### [EXERCISE DIRECTIONS]
Your answer must consist of exactly the lines below, starting with the line with "### Mistral AI - MCP Hackathon" and going on through the line with "### Engineering Intern", and nothing else.
+++ SOURCE INFORMATION +++
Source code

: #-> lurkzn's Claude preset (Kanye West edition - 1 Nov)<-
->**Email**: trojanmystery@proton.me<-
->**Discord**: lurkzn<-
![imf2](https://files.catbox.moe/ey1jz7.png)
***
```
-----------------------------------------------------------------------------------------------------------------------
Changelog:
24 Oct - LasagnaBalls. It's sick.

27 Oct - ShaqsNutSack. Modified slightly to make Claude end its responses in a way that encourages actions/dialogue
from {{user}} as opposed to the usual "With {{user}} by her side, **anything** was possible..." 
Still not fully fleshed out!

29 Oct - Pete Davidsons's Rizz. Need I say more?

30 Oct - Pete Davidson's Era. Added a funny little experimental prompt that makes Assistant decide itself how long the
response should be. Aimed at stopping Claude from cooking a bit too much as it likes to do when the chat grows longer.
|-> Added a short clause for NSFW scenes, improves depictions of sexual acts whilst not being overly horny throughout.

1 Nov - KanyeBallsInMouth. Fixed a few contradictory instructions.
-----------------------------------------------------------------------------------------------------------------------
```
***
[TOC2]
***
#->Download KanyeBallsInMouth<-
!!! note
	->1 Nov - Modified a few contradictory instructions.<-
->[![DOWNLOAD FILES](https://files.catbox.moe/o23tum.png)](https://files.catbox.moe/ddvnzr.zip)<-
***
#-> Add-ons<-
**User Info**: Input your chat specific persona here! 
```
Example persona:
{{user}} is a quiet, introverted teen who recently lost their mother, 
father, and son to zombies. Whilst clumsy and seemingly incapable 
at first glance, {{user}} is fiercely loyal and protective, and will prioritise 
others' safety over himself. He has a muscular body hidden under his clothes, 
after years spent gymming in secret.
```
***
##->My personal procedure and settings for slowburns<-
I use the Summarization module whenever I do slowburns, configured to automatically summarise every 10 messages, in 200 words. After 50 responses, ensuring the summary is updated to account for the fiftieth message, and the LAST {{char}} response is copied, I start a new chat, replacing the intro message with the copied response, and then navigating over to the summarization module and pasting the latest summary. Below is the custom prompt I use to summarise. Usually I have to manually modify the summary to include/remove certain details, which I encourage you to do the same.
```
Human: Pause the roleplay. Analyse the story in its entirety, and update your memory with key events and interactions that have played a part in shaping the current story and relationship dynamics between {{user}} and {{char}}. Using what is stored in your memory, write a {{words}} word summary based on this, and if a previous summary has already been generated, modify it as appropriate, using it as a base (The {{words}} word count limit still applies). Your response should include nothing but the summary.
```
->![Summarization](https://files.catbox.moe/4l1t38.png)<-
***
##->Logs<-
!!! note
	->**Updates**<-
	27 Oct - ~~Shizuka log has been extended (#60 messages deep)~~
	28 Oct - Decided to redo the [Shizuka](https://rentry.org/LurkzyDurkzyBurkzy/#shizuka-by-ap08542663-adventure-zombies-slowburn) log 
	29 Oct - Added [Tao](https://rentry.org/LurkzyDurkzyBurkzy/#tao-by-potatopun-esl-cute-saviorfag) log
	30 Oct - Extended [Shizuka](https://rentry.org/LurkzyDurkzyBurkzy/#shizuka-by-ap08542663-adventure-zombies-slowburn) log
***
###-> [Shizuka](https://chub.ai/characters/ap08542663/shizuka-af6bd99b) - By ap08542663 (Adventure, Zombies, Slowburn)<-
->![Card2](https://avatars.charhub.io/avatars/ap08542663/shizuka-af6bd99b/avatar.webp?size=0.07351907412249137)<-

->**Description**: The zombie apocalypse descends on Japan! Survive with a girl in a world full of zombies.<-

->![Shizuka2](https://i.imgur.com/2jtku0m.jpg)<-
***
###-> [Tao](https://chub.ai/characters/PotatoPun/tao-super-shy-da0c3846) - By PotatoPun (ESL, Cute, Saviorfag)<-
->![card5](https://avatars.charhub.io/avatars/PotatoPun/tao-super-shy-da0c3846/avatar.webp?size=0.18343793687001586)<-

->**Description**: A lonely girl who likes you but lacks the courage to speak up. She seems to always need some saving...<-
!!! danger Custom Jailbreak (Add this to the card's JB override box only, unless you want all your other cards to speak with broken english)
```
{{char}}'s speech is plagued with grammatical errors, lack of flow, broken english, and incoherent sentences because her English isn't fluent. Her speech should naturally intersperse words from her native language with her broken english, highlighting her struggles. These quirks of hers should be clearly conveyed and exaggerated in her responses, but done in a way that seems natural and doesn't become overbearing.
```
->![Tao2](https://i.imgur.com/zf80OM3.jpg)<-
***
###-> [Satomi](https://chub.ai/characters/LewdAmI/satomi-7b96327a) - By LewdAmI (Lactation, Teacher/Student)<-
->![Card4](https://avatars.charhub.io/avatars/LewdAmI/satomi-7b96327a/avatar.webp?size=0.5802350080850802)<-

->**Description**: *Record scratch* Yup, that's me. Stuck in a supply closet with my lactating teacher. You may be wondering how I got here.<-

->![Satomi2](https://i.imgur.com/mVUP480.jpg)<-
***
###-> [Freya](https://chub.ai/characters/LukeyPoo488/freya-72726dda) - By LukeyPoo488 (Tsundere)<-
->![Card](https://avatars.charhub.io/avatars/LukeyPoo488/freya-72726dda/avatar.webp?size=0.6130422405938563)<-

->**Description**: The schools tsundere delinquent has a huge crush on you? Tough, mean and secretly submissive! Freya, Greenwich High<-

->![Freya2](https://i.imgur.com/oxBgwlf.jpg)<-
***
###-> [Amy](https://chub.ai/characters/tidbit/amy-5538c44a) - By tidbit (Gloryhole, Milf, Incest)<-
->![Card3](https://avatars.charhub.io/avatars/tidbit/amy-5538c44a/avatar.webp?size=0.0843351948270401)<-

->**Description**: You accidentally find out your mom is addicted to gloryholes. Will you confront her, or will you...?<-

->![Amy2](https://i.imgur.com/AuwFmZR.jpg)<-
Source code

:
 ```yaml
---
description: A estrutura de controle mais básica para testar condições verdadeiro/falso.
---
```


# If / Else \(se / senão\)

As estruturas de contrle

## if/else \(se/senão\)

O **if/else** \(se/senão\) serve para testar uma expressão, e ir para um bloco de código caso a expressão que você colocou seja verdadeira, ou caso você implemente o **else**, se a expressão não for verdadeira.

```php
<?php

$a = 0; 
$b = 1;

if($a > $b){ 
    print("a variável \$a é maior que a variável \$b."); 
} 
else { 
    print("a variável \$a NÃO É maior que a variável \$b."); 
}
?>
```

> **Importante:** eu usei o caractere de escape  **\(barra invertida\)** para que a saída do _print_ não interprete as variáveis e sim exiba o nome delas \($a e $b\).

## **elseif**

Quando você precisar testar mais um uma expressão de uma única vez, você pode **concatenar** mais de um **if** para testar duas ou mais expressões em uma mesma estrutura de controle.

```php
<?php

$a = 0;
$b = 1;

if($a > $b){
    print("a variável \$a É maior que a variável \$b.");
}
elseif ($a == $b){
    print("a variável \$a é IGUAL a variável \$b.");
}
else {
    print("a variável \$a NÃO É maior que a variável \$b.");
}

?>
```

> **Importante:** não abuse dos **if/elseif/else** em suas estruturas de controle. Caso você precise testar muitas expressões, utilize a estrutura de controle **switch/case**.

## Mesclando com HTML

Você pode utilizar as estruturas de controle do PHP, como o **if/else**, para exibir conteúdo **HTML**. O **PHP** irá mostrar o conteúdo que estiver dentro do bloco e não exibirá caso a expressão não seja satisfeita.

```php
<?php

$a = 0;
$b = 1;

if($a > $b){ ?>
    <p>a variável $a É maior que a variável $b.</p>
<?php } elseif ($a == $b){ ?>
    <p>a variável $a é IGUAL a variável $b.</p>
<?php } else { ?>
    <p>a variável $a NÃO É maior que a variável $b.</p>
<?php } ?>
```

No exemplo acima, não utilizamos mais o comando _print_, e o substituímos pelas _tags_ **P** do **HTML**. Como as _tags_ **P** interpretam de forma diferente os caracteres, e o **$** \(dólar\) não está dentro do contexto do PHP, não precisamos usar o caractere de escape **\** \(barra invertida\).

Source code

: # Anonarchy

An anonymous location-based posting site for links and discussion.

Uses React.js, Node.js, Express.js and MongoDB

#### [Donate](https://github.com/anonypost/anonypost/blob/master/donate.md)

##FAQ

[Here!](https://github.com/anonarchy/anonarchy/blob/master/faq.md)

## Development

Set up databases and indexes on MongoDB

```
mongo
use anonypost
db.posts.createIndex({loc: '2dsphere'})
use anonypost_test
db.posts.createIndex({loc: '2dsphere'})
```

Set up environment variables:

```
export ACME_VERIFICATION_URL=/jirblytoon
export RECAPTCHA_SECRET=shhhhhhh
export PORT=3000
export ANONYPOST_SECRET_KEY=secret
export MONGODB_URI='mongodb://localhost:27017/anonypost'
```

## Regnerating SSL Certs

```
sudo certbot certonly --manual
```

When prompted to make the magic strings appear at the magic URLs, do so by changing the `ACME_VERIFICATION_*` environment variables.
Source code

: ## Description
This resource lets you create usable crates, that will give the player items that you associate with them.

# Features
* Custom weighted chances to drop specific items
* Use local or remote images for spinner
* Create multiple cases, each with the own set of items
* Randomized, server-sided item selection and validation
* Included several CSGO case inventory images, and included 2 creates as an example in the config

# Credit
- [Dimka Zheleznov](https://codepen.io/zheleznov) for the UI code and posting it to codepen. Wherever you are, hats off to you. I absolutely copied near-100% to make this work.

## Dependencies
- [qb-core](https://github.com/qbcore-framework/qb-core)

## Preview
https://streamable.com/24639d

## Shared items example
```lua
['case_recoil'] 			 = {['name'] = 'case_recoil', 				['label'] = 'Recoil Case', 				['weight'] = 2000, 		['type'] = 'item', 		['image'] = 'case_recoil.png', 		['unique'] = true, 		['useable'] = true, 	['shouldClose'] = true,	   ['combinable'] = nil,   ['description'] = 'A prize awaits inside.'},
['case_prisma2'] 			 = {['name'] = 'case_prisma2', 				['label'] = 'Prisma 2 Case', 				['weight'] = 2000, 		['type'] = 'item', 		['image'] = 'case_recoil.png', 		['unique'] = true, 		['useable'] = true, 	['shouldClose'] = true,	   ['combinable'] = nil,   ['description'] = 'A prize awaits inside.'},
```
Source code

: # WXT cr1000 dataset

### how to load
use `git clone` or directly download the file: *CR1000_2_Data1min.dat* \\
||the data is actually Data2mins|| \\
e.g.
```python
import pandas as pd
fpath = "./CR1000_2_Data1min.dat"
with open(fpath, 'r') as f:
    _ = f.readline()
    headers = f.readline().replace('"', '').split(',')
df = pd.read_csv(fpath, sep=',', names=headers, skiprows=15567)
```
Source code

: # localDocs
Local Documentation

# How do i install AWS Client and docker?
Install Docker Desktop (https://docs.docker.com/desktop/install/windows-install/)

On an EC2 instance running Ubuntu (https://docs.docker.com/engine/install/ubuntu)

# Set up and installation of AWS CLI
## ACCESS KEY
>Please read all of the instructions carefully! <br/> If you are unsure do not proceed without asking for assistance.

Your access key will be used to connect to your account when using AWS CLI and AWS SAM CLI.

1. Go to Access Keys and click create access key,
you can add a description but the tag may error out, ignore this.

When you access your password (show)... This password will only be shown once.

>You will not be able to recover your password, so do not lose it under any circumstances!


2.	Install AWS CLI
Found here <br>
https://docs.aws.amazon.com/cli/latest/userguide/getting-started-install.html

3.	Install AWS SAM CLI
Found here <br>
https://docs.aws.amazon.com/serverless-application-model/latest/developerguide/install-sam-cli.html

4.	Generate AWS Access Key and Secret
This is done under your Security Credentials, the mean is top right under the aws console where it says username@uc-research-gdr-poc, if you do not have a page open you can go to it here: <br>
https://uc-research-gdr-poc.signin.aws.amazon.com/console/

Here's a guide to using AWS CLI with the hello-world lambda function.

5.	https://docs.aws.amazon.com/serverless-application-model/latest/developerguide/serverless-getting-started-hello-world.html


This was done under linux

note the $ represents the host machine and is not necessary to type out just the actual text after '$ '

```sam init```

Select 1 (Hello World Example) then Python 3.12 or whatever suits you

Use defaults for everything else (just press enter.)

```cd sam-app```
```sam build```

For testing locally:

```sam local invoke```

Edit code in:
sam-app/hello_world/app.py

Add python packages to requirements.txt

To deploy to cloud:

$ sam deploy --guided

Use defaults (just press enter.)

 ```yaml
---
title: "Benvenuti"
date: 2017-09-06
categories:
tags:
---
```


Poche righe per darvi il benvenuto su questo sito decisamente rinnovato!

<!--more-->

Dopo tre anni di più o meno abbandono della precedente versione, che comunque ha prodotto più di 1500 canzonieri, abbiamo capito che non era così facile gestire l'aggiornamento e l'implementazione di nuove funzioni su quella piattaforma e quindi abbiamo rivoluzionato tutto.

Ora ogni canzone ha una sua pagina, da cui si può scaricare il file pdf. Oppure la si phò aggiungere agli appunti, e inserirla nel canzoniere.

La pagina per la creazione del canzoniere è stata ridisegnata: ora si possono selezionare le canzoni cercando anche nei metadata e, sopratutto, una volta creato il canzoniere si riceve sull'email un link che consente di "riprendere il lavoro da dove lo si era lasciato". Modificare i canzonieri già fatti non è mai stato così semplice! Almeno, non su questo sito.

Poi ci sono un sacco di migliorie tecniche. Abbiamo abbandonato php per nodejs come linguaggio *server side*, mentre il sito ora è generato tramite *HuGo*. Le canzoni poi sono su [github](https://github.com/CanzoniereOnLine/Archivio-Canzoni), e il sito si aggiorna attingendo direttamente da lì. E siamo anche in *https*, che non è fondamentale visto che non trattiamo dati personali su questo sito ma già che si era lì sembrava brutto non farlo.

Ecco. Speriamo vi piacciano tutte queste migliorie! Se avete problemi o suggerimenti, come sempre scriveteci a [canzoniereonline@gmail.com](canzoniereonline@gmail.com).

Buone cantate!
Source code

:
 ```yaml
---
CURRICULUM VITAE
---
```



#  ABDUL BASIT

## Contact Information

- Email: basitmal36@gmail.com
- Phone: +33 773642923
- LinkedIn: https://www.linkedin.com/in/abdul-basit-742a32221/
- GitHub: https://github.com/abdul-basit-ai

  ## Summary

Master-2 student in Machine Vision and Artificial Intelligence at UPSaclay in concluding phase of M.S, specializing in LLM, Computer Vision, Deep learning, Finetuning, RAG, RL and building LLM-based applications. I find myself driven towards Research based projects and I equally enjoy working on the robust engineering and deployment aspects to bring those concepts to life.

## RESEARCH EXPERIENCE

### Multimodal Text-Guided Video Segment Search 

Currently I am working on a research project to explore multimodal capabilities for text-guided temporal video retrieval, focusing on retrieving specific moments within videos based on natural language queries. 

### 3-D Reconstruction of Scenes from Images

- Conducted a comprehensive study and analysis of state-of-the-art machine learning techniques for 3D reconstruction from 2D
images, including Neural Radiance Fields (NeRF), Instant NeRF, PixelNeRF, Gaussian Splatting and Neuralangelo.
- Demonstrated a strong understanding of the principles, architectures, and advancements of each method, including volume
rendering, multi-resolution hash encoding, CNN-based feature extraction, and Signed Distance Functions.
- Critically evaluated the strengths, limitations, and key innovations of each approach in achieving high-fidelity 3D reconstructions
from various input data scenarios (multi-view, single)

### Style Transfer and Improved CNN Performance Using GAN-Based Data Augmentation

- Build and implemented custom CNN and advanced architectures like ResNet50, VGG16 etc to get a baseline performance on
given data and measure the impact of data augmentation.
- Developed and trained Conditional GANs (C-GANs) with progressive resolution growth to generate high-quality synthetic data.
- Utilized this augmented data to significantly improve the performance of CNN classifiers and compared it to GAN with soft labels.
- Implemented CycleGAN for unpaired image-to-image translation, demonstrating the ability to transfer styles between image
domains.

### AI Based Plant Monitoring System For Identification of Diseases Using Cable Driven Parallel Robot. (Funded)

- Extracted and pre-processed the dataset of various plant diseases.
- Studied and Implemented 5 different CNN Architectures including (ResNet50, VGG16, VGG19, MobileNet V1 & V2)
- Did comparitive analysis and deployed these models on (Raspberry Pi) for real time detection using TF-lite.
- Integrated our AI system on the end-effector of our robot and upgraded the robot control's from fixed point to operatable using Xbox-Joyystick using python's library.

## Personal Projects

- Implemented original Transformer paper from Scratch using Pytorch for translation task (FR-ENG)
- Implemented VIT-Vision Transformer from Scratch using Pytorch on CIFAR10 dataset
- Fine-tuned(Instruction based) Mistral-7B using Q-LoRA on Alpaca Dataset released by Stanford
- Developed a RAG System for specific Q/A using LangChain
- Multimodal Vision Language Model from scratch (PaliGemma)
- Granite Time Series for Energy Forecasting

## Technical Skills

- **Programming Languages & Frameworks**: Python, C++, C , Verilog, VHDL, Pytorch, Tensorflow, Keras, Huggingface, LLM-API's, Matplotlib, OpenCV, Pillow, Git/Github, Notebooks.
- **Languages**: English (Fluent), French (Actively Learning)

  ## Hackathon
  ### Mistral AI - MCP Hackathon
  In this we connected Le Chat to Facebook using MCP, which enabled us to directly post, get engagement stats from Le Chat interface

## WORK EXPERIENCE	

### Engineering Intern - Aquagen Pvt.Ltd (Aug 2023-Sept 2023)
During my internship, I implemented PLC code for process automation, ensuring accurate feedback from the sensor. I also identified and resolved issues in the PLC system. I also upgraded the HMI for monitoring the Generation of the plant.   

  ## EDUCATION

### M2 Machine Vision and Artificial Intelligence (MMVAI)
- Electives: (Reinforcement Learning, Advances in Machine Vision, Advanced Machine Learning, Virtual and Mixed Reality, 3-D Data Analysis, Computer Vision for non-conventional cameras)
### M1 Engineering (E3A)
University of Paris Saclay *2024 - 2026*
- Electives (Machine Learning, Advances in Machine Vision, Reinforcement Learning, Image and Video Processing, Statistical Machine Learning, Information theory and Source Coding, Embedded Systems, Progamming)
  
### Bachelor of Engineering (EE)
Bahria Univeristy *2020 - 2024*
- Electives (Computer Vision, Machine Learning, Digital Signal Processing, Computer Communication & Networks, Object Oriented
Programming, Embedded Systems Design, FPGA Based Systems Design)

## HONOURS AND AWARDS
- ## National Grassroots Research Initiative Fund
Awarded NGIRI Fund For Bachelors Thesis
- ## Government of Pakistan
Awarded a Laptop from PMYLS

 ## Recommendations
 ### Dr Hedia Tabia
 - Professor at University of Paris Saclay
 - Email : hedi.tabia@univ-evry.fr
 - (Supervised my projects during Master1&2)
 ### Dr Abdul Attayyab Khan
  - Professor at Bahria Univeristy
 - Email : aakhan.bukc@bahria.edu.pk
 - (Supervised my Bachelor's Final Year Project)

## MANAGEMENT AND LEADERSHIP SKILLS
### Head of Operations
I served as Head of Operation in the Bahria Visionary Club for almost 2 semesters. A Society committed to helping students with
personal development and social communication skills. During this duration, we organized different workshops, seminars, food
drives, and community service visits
+++
### [SOLUTION TO THE EXERCISE]
  ### Mistral AI - MCP Hackathon
  In this we connected Le Chat to Facebook using MCP, which enabled us to directly post, get engagement stats from Le Chat interface

## WORK EXPERIENCE	

### Engineering Intern - Aquagen Pvt.Ltd (Aug 2023-Sept 2023)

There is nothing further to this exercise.